> **What you have to do**
Carry none of the pictures over; write out the complete data exactly.

> **Dataset records**
┄┄┄┄┄┄┄┄┄┄
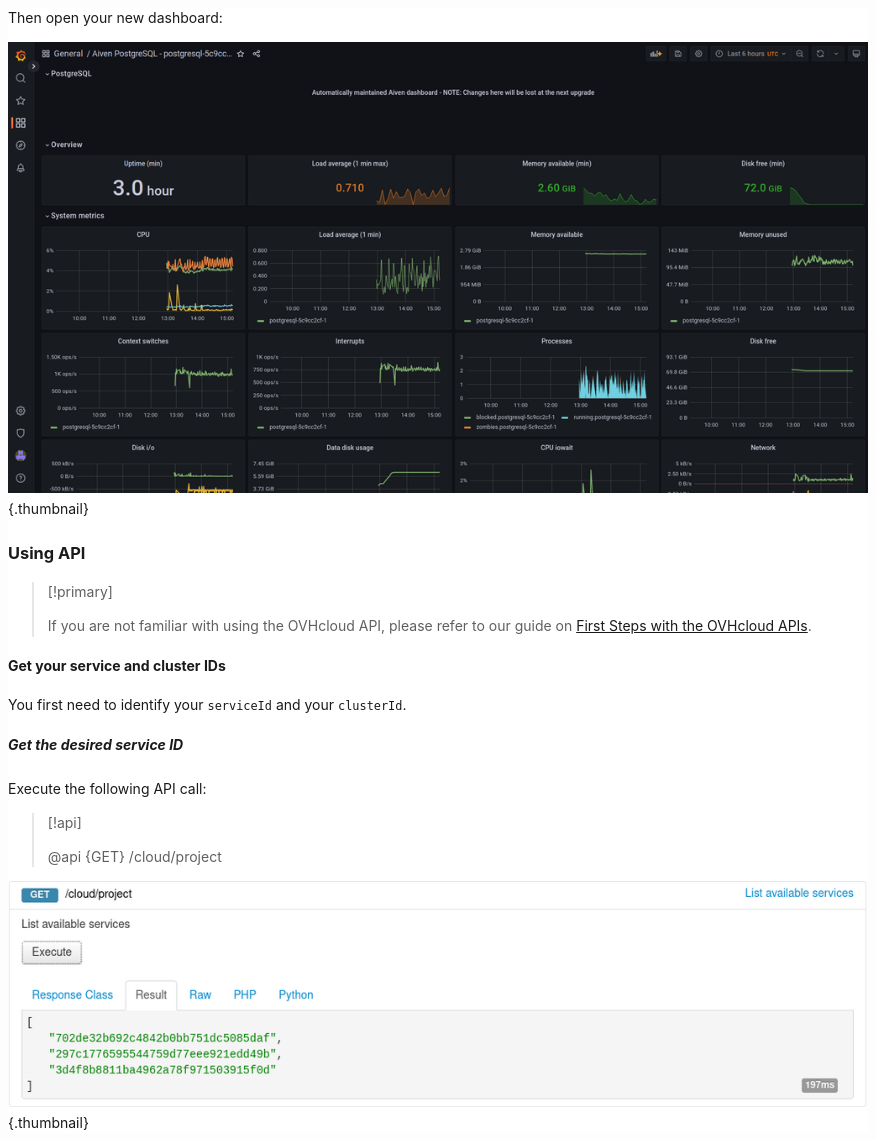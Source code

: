 Then open your new dashboard:

![PostgreSQL Dashboard](images/databases_07_cross_service_integration-20220708184410774.png){.thumbnail}

### Using API

> [!primary]
>
> If you are not familiar with using the OVHcloud API, please refer to our guide on [First Steps with the OVHcloud APIs](/pages/manage_and_operate/api/first-steps).
>

#### Get your service and cluster IDs

You first need to identify your `serviceId` and your `clusterId`.

##### **Get the desired service ID**

Execute the following API call:

> [!api]
>
> @api {GET} /cloud/project
>

![serviceName](images/04_advanced_configuration-20220405143910846.png){.thumbnail}
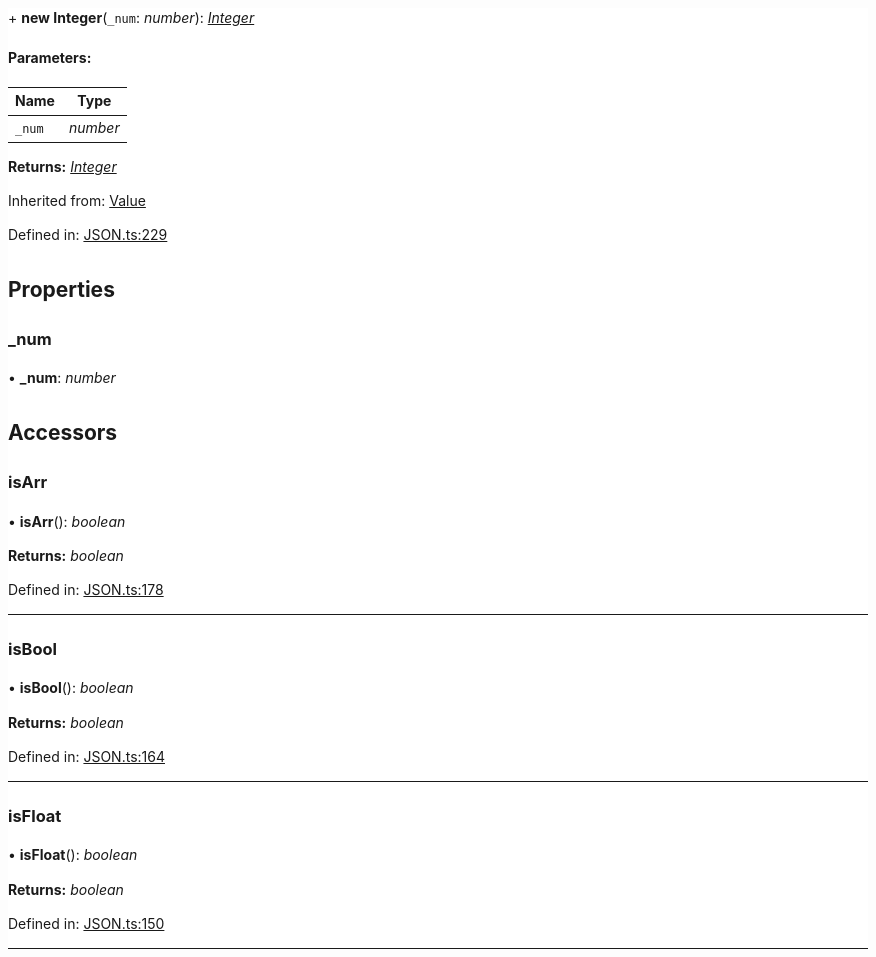 \+ **new Integer**(`_num`: *number*): [*Integer*](json.integer.md)

#### Parameters:

Name | Type |
------ | ------ |
`_num` | *number* |

**Returns:** [*Integer*](json.integer.md)

Inherited from: [Value](json.value.md)

Defined in: [JSON.ts:229](https://github.com/torch2424/assemblyscript-json/blob/e1cd6c1/assembly/JSON.ts#L229)

## Properties

### \_num

• **\_num**: *number*

## Accessors

### isArr

• **isArr**(): *boolean*

**Returns:** *boolean*

Defined in: [JSON.ts:178](https://github.com/torch2424/assemblyscript-json/blob/e1cd6c1/assembly/JSON.ts#L178)

___

### isBool

• **isBool**(): *boolean*

**Returns:** *boolean*

Defined in: [JSON.ts:164](https://github.com/torch2424/assemblyscript-json/blob/e1cd6c1/assembly/JSON.ts#L164)

___

### isFloat

• **isFloat**(): *boolean*

**Returns:** *boolean*

Defined in: [JSON.ts:150](https://github.com/torch2424/assemblyscript-json/blob/e1cd6c1/assembly/JSON.ts#L150)

___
┄┄┄┄┄┄┄┄┄┄
> **Response area**
Source code

: Then open your new dashboard:

![PostgreSQL Dashboard](images/databases_07_cross_service_integration-20220708184410774.png){.thumbnail}

### Using API

> [!primary]
>
> If you are not familiar with using the OVHcloud API, please refer to our guide on [First Steps with the OVHcloud APIs](/pages/manage_and_operate/api/first-steps).
>

#### Get your service and cluster IDs

You first need to identify your `serviceId` and your `clusterId`.

##### **Get the desired service ID**

Execute the following API call:

> [!api]
>
> @api {GET} /cloud/project
>

![serviceName](images/04_advanced_configuration-20220405143910846.png){.thumbnail}
 \+ **new Integer**(`_num`: *number*): [*Integer*](json.integer.md)

#### Parameters:

Name | Type |
------ | ------ |
`_num` | *number* |

**Returns:** [*Integer*](json.integer.md)

Inherited from: [Value](json.value.md)

Defined in: [JSON.ts:229](https://github.com/torch2424/assemblyscript-json/blob/e1cd6c1/assembly/JSON.ts#L229)

## Properties

### \_num

• **\_num**: *number*

## Accessors

### isArr

• **isArr**(): *boolean*

**Returns:** *boolean*

Defined in: [JSON.ts:178](https://github.com/torch2424/assemblyscript-json/blob/e1cd6c1/assembly/JSON.ts#L178)

___

### isBool

• **isBool**(): *boolean*

**Returns:** *boolean*

Defined in: [JSON.ts:164](https://github.com/torch2424/assemblyscript-json/blob/e1cd6c1/assembly/JSON.ts#L164)

___

### isFloat

• **isFloat**(): *boolean*

**Returns:** *boolean*

Defined in: [JSON.ts:150](https://github.com/torch2424/assemblyscript-json/blob/e1cd6c1/assembly/JSON.ts#L150)

___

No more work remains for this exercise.